A Warning About Threesomes – The Superpowers of an Introvert

A Warning About Threesomes – The Superpowers of an Introvert

Although we have had various issues with having threesomes, the issues didn’t outweigh the positive results:   the experiences brought us closer together.  We just didn’t feel the things that people warn you about when it came to threesomes.  In our relationship prior to opening our bedroom, complacency had taken over.  We had become roommates, able to function and say we love each other without showing it, having sex just to get relief with little to no intimacy.   At the crossroads of our relationship, we either needed to find a way to be excited with each other, or rethink our marriage.  We both decided that our marriage was something we didn’t want to give up on.  The alternative to separating and giving up, was opening our minds and trying things we had never done.  As we reconnected, we shifted back into a honeymoon phase.  A rebirth of wanting intimacy, closeness, and a new willingness to try new things.  Much like when we first met, all the things we wanted to try sexually were discussed and something we were excited to try.  In a new marriage, this gradually dies off and you just become complacent, rather than excited to be around each other.   It’s also easy to close the door on new ideas, open marriages, or exploring your sexuality.  Especially when you marry young.  A catalyst like realizing your marriage is almost over, can push people to try new things, because at that point they have nothing to lose.  Also, if you are going to go out single and explore your sexuality, why not do it with someone you at least have history with.  Especially when you have nothing to lose.  Warning.

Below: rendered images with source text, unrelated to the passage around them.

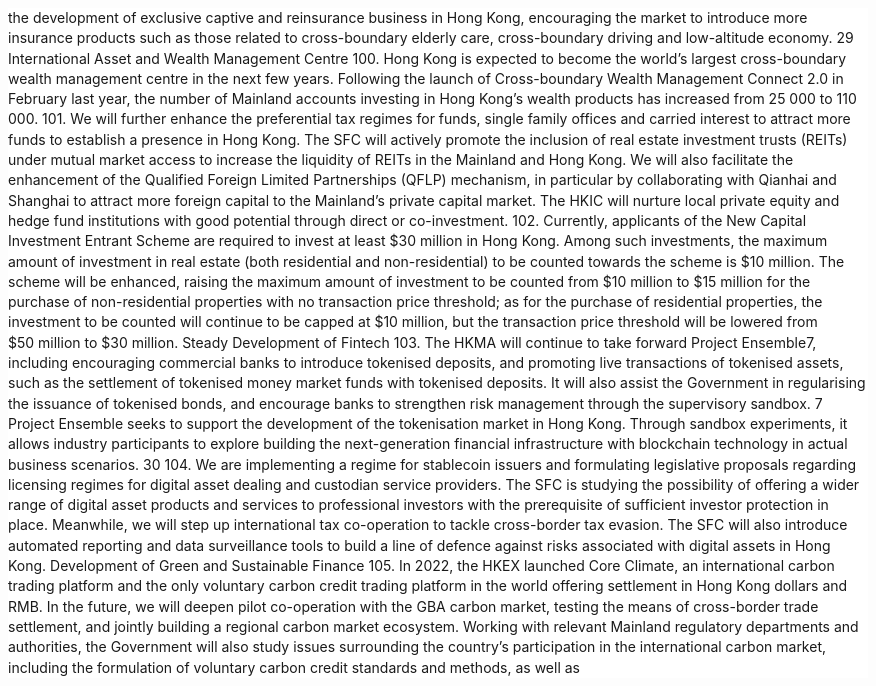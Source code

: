 the development of exclusive captive and reinsurance business in Hong Kong, encouraging
the market to introduce more insurance products such as those related to cross-boundary
elderly care, cross-boundary driving and low-altitude economy.
29
International Asset and Wealth Management Centre
100.
Hong Kong is expected to become the world’s largest cross-boundary wealth
management centre in the next few years.  Following the launch of Cross-boundary
Wealth Management Connect 2.0 in February last year, the number of Mainland accounts
investing in Hong Kong’s wealth products has increased from 25 000 to 110 000.
101.
We will further enhance the preferential tax regimes for funds, single family
offices and carried interest to attract more funds to establish a presence in Hong Kong.
The SFC will actively promote the inclusion of real estate investment trusts (REITs) under
mutual market access to increase the liquidity of REITs in the Mainland and Hong Kong.
We will also facilitate the enhancement of the Qualified Foreign Limited Partnerships
(QFLP) mechanism, in particular by collaborating with Qianhai and Shanghai to attract
more foreign capital to the Mainland’s private capital market.  The HKIC will nurture
local private equity and hedge fund institutions with good potential through direct or
co-investment.
102.
Currently, applicants of the New Capital Investment Entrant Scheme are
required to invest at least $30 million in Hong Kong.  Among such investments, the
maximum amount of investment in real estate (both residential and non-residential) to
be counted towards the scheme is $10 million.  The scheme will be enhanced, raising
the maximum amount of investment to be counted from $10 million to $15 million for
the purchase of non-residential properties with no transaction price threshold; as for the
purchase of residential properties, the investment to be counted will continue to be capped
at $10 million, but the transaction price threshold will be lowered from $50 million to
$30 million.
Steady Development of Fintech
103.
The HKMA will continue to take forward Project Ensemble7, including
encouraging commercial banks to introduce tokenised deposits, and promoting live
transactions of tokenised assets, such as the settlement of tokenised money market funds
with tokenised deposits.  It will also assist the Government in regularising the issuance
of tokenised bonds, and encourage banks to strengthen risk management through the
supervisory sandbox.
7
Project Ensemble seeks to support the development of the tokenisation market in Hong Kong.  Through sandbox
experiments, it allows industry participants to explore building the next-generation financial infrastructure with
blockchain technology in actual business scenarios.
30
104.
We are implementing a regime for stablecoin issuers and formulating legislative
proposals regarding licensing regimes for digital asset dealing and custodian service
providers.  The SFC is studying the possibility of offering a wider range of digital asset
products and services to professional investors with the prerequisite of sufficient investor
protection in place.  Meanwhile, we will step up international tax co-operation to tackle
cross-border tax evasion.  The SFC will also introduce automated reporting and data
surveillance tools to build a line of defence against risks associated with digital assets in
Hong Kong.
Development of Green and Sustainable Finance
105.
In 2022, the HKEX launched Core Climate, an international carbon trading
platform and the only voluntary carbon credit trading platform in the world offering
settlement in Hong Kong dollars and RMB.  In the future, we will deepen pilot
co-operation with the GBA carbon market, testing the means of cross-border trade
settlement, and jointly building a regional carbon market ecosystem.  Working with
relevant Mainland regulatory departments and authorities, the Government will also
study issues surrounding the country’s participation in the international carbon market,
including the formulation of voluntary carbon credit standards and methods, as well as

During our second honeymoon phase, both sides were willing to try new things that we hadn’t tried in the first 12 years of our marriage.  In the process, we learned that we never wanted to go back to being complacent.  Complacency was our biggest mistake, in our experience. 

A Threesome Warning

However, our experience isn’t everyone’s experience.  Below is a great article about a guy that started having threesomes while in a relationship.  During the process, his girlfriend, who was an introvert that liked to write out her thoughts on paper, gave him a list of all the reasons they should stop having threesomes.  Rather than listening to her reasons, the excitement of threesomes, the intoxication of the freedom to have threesomes, and everything else a man’s mind goes through, had him arguing with her list, rather than listening.  This could be extremely helpful to other couples out there that may be going through the same thing.

Our Greatest Sins

Look, threesomes can be great, awesome, fun, a nice change in all that.  But I wanted to share the aftermath of my first one. I have since had group play, with better communication, so don’t take this as a ‘group sex is wrong’. Take this as ‘this is HOW group sex goes wrong’. Take this as ‘what not to do’. Take this as ‘don’t do to someone what I did’

This is my greatest sin.

I had a very loving, caring sweet girlfriend who was bisexual.  She was willing to start having a threesome with another girl, even though hesitant. It became an ongoing thing. My girlfriend became more and more reluctant.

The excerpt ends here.